A canyon (from ; archaic British English spelling: cañon), or gorge, is a deep cleft between escarpments or cliffs resulting from weathering and the erosive activity of a river over geologic time scales. Rivers have a natural tendency to cut through underlying surfaces, eventually wearing away rock layers as sediments are removed downstream. A river bed will gradually reach a baseline elevation, which is the same elevation as the body of water into which the river drains. The processes of weathering and erosion will form canyons when the river's headwaters and estuary are at significantly different elevations, particularly through regions where softer rock layers are intermingled with harder layers more resistant to weathering.

A canyon may also refer to a rift between two mountain peaks, such as those in ranges including the Rocky Mountains, the Alps, the Himalayas or the Andes. Usually, a river or stream carves out such splits between mountains. Examples of mountain-type canyons are Provo Canyon in Utah or Yosemite Valley in California's Sierra Nevada. Canyons within mountains, or gorges that have an opening on only one side, are called box canyons. Slot canyons are very narrow canyons that often have smooth walls.

Steep-sided valleys in the seabed of the continental slope are referred to as submarine canyons. Unlike canyons on land, submarine canyons are thought to be formed by turbidity currents and landslides.

Etymology

The word canyon is Spanish in origin (, ), with the same meaning. The word canyon is generally used in North America, while the words gorge and ravine (French in origin) are used in Europe and Oceania, though gorge and ravine are also used in some parts of North America. In the United States, place names generally use canyon in the southwest (due to their proximity to Spanish-speaking Mexico) and gorge in the northeast (which is closer to French Canada), with the rest of the country graduating between these two according to geography. In Canada, a gorge is usually narrow while a ravine is more open and often wooded. The military-derived word defile is occasionally used in the United Kingdom.

Formation

Most canyons were formed by a process of long-time erosion from a plateau or table-land level. The cliffs form because harder rock strata that are resistant to erosion and weathering remain exposed on the valley walls.

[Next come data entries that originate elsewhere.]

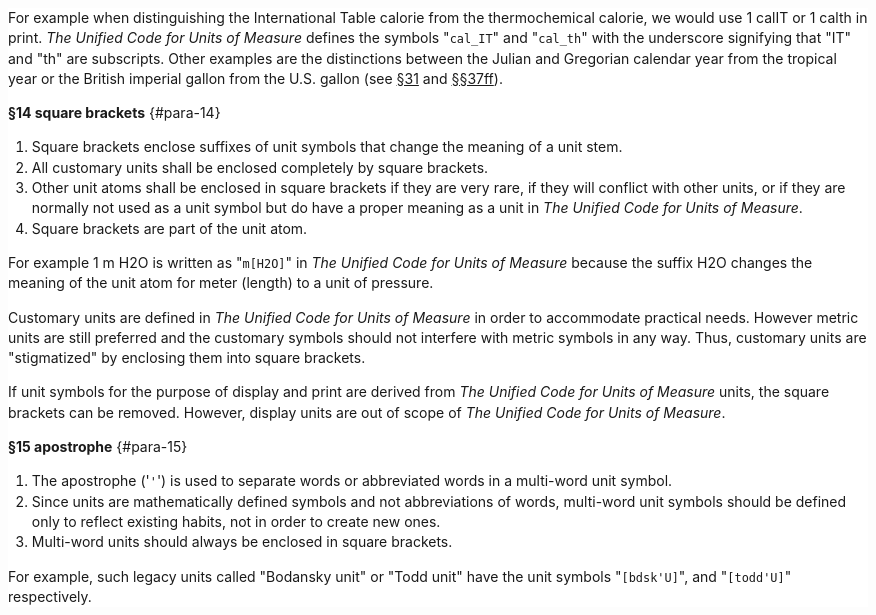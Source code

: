 For example when distinguishing the International Table calorie from the thermochemical calorie, we would use 1 calIT or 1 calth in print. _The Unified Code for Units of Measure_ defines the symbols "`cal_IT`" and "`cal_th`" with the underscore signifying that "IT" and "th" are subscripts. Other examples are the distinctions between the Julian and Gregorian calendar year from the tropical year or the British imperial gallon from the U.S. gallon (see [§31](#para-31) and [§§37ff](#para-37)).

**§14 square brackets** {#para-14}
1. Square brackets enclose suffixes of unit symbols that change the meaning of a unit stem. 
2. All customary units shall be enclosed completely by square brackets. 
3. Other unit atoms shall be enclosed in square brackets if they are very rare, if they will conflict with other units, or if they are normally not used as a unit symbol but do have a proper meaning as a unit in _The Unified Code for Units of Measure_. 
4. Square brackets are part of the unit atom.

For example 1 m H2O is written as "`m[H2O]`" in _The Unified Code for Units of Measure_ because the suffix H2O changes the meaning of the unit atom for meter (length) to a unit of pressure.

Customary units are defined in _The Unified Code for Units of Measure_ in order to accommodate practical needs. However metric units are still preferred and the customary symbols should not interfere with metric symbols in any way. Thus, customary units are "stigmatized" by enclosing them into square brackets.

If unit symbols for the purpose of display and print are derived from _The Unified Code for Units of Measure_ units, the square brackets can be removed. However, display units are out of scope of _The Unified Code for Units of Measure_.

**§15 apostrophe** {#para-15}
1. The apostrophe ('`'`') is used to separate words or abbreviated words in a multi-word unit symbol. 
2. Since units are mathematically defined symbols and not abbreviations of words, multi-word unit symbols should be defined only to reflect existing habits, not in order to create new ones. 
3. Multi-word units should always be enclosed in square brackets.

For example, such legacy units called "Bodansky unit" or "Todd unit" have the unit symbols "`[bdsk'U]`", and "`[todd'U]`" respectively.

Canyons are much more common in arid areas than in wet areas because physical weathering has a more localized effect in arid zones. The wind and water from the river combine to erode and cut away less resistant materials such as shales. The freezing and expansion of water also serve to help form canyons. Water seeps into cracks between the rocks and freezes, pushing the rocks apart and eventually causing large chunks to break off the canyon walls, in a process known as frost wedging. Canyon walls are often formed of resistant sandstones or granite.

Sometimes large rivers run through canyons as the result of gradual geological uplift. These are called entrenched rivers, because they are unable to easily alter their course. In the United States, the Colorado River in the Southwest and the Snake River in the Northwest are two examples of tectonic uplift.

Canyons often form in areas of limestone rock. As limestone is soluble to a certain extent, cave systems form in the rock. When a cave system collapses, a canyon is left, as in the Mendip Hills in Somerset and Yorkshire Dales in Yorkshire, England.

Box canyon

A box canyon is a small canyon that is generally shorter and narrower than a river canyon, with steep walls on three sides, allowing access and egress only through the mouth of the canyon. Box canyons were frequently used in the western United States as convenient corrals, with their entrances fenced.

Largest canyons

The definition of "largest canyon" is imprecise, because a canyon can be large by its depth, its length, or the total area of the canyon system. Also, the inaccessibility of the major canyons in the Himalaya contributes to them not being regarded as candidates for the biggest canyon. The definition of "deepest canyon" is similarly imprecise, especially if one includes mountain canyons, as well as canyons cut through relatively flat plateaus (which have a somewhat well-defined rim elevation).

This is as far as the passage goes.